> [Required action] Find the string "Note" in the entries and copy each line that has it.

(Source texts of formatted documents)
-.-.-

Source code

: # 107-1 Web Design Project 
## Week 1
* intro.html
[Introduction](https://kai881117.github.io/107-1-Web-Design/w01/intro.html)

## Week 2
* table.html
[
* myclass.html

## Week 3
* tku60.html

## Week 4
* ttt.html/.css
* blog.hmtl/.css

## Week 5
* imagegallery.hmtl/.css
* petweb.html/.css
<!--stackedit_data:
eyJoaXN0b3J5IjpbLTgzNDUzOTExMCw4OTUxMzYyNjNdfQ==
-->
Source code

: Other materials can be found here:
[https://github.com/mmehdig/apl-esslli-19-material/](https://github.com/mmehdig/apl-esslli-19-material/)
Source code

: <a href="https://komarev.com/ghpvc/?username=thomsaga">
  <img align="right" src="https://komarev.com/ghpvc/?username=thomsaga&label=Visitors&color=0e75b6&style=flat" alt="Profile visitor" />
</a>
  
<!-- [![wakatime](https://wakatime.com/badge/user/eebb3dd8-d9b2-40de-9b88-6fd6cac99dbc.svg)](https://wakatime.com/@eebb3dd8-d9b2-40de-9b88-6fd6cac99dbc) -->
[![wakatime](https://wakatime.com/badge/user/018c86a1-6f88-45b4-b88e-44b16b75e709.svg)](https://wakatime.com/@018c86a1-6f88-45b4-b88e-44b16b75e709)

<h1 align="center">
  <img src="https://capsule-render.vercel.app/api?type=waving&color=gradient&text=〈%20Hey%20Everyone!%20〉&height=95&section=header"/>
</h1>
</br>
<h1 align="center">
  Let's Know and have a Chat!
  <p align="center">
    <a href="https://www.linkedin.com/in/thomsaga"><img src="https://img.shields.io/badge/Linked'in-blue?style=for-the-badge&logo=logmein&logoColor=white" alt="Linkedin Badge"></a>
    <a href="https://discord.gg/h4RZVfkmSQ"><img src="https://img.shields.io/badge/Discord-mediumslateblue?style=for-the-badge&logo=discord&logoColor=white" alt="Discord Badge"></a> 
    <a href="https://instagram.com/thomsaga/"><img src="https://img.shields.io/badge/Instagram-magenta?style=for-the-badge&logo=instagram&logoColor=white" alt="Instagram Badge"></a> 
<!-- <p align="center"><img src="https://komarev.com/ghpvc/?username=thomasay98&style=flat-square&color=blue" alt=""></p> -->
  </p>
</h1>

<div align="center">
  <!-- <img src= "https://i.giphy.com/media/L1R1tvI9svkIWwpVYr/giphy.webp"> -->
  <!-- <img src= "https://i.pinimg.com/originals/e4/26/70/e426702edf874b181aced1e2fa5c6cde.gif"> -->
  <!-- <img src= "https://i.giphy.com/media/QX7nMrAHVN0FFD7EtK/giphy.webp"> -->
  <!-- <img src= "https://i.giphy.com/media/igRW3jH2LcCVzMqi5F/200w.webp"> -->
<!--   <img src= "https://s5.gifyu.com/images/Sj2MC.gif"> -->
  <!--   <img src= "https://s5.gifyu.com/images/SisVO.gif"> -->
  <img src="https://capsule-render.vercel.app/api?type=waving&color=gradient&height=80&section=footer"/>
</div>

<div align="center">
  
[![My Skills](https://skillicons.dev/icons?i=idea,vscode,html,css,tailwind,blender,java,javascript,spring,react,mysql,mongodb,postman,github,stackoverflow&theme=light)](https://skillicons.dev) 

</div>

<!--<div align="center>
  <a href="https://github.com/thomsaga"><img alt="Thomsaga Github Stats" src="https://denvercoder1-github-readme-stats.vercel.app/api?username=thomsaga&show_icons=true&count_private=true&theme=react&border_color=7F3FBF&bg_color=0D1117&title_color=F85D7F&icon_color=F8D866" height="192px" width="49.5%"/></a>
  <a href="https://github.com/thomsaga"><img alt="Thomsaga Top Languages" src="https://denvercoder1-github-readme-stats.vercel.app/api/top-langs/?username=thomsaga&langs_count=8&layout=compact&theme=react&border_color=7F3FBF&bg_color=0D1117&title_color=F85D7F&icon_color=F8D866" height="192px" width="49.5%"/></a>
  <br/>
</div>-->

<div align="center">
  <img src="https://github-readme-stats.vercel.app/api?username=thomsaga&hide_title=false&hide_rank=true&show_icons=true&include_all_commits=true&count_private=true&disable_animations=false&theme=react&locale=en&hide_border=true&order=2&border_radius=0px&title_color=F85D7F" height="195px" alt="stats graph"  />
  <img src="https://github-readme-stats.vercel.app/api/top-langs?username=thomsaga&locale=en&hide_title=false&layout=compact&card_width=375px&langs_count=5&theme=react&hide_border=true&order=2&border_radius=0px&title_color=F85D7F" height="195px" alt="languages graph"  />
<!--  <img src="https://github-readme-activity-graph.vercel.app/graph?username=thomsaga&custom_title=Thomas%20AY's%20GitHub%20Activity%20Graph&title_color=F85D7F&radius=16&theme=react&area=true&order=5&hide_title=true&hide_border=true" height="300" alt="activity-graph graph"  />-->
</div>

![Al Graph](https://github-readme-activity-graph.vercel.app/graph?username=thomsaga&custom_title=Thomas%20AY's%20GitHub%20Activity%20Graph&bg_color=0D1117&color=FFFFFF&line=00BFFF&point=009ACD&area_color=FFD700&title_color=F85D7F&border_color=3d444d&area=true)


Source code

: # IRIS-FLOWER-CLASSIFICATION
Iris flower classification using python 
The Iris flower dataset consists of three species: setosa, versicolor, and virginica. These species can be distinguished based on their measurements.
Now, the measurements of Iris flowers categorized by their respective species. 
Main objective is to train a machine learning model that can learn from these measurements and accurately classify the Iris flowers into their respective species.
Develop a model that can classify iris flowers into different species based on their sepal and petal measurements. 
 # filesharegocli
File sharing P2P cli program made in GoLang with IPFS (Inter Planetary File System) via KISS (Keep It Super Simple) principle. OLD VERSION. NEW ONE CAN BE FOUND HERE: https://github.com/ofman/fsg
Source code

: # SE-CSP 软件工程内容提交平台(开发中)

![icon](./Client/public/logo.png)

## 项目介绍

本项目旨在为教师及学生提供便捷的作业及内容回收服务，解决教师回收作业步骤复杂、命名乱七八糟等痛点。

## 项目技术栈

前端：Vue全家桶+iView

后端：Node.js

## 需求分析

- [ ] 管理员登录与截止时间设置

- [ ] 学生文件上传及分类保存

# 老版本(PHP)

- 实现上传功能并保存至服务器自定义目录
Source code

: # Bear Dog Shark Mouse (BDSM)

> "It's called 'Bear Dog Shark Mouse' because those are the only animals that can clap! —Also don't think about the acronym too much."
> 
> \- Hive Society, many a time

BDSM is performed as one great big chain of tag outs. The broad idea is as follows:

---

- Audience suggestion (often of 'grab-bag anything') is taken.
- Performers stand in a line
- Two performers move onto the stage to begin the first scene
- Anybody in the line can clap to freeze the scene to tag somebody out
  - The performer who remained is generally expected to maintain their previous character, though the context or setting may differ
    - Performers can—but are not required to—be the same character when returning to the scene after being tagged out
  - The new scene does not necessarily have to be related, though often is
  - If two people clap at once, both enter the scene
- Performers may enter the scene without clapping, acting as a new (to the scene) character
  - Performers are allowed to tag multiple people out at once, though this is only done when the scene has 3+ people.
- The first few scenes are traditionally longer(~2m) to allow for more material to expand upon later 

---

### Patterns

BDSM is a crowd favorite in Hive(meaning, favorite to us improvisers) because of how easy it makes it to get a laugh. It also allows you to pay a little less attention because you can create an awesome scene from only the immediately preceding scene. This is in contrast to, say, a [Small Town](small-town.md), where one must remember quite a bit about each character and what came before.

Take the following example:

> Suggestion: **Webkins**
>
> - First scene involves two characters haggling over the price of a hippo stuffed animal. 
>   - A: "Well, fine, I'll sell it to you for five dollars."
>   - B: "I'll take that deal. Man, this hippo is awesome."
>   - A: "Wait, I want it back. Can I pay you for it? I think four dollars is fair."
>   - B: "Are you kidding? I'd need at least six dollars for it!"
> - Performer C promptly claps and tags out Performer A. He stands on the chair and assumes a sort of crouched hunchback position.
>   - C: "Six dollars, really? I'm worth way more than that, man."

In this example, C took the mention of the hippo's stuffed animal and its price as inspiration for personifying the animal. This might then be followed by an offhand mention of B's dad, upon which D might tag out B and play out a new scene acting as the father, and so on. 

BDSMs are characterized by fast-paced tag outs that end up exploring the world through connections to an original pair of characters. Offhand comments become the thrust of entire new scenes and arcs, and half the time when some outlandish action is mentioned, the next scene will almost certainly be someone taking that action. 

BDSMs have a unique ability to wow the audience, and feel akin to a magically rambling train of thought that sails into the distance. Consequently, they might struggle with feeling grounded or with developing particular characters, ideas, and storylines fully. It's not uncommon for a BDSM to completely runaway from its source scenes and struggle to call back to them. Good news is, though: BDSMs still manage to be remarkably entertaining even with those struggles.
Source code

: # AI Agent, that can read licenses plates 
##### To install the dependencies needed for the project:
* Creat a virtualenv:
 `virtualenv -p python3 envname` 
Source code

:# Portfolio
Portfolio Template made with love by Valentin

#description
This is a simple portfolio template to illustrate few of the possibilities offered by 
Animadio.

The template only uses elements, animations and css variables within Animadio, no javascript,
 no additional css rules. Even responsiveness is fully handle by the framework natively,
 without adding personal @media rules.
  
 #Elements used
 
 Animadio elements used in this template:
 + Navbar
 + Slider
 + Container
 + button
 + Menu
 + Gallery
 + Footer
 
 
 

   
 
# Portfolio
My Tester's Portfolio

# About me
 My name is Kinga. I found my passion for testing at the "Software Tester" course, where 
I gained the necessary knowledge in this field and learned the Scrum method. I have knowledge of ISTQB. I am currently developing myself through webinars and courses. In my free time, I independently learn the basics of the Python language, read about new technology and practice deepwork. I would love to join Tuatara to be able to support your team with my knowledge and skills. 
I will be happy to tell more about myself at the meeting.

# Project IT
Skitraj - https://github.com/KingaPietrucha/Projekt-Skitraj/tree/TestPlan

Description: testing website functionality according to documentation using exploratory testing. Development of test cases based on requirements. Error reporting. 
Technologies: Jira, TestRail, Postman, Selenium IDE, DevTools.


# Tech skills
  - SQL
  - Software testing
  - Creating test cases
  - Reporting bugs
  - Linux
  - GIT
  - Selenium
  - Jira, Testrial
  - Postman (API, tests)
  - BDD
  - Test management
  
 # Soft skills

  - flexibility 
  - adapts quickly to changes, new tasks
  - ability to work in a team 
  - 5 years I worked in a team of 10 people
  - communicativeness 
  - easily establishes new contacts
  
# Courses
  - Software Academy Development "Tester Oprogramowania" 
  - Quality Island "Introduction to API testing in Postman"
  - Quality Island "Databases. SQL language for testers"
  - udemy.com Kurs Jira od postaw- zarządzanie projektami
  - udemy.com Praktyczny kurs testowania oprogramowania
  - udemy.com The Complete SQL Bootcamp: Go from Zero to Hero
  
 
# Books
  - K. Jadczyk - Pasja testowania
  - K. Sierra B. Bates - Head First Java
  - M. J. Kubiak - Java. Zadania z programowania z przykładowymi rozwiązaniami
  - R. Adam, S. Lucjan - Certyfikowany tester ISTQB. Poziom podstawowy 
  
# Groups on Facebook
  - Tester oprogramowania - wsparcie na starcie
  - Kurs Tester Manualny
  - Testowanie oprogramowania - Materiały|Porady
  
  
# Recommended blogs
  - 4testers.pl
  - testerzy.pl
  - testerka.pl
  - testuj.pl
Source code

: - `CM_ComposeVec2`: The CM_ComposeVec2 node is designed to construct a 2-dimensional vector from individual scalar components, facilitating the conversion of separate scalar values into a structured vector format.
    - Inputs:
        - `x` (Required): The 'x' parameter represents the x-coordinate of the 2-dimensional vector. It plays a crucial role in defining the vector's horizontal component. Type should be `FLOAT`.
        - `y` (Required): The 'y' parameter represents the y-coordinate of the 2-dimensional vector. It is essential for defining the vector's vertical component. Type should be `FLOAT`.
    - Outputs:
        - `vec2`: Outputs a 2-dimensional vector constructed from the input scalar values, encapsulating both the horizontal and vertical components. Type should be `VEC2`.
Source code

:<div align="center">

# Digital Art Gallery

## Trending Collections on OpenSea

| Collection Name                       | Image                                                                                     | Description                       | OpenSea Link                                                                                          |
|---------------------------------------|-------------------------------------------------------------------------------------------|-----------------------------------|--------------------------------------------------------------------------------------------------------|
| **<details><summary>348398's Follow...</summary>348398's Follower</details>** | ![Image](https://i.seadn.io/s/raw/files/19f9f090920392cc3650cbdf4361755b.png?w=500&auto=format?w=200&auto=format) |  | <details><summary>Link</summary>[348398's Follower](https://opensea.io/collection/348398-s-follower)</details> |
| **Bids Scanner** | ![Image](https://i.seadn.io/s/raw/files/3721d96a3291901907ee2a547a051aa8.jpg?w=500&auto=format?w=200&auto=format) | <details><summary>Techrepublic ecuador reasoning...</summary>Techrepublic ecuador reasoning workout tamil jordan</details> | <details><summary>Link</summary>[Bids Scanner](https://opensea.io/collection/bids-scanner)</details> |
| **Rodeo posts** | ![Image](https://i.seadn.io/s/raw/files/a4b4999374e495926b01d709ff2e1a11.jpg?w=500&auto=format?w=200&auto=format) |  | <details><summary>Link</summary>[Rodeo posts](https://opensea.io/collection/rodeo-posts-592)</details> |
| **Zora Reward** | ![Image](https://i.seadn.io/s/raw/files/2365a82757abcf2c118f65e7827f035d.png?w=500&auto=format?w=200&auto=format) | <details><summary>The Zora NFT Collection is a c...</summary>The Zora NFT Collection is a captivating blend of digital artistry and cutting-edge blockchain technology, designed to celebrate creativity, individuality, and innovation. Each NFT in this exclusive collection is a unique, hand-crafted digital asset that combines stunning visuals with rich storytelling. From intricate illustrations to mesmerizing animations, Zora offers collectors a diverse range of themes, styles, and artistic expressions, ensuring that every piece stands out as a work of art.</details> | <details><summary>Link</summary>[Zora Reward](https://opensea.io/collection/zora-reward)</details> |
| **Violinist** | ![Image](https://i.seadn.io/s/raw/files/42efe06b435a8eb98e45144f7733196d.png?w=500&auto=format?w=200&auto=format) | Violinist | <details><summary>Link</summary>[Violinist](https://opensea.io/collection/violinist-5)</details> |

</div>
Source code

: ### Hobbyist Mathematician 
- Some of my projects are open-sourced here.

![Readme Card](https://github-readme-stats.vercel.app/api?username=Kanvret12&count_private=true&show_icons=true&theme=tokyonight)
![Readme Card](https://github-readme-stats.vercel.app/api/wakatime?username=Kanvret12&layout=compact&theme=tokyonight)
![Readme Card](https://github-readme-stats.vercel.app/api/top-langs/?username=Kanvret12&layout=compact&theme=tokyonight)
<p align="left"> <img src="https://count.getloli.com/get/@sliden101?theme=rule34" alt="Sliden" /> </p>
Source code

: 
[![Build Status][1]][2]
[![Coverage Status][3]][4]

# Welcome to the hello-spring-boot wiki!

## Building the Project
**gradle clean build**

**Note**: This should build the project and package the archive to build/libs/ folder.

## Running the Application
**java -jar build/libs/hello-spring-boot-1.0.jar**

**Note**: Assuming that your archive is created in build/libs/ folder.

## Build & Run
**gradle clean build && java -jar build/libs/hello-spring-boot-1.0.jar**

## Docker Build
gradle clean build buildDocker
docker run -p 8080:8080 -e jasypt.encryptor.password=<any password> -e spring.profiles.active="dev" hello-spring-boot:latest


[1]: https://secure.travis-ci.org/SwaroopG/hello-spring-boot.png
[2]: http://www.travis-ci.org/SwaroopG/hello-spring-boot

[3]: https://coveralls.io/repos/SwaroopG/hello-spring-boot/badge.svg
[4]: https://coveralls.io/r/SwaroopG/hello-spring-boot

-.-.-

> [Solution below]
**Note**: This should build the project and package the archive to build/libs/ folder.
**Note**: Assuming that your archive is created in build/libs/ folder.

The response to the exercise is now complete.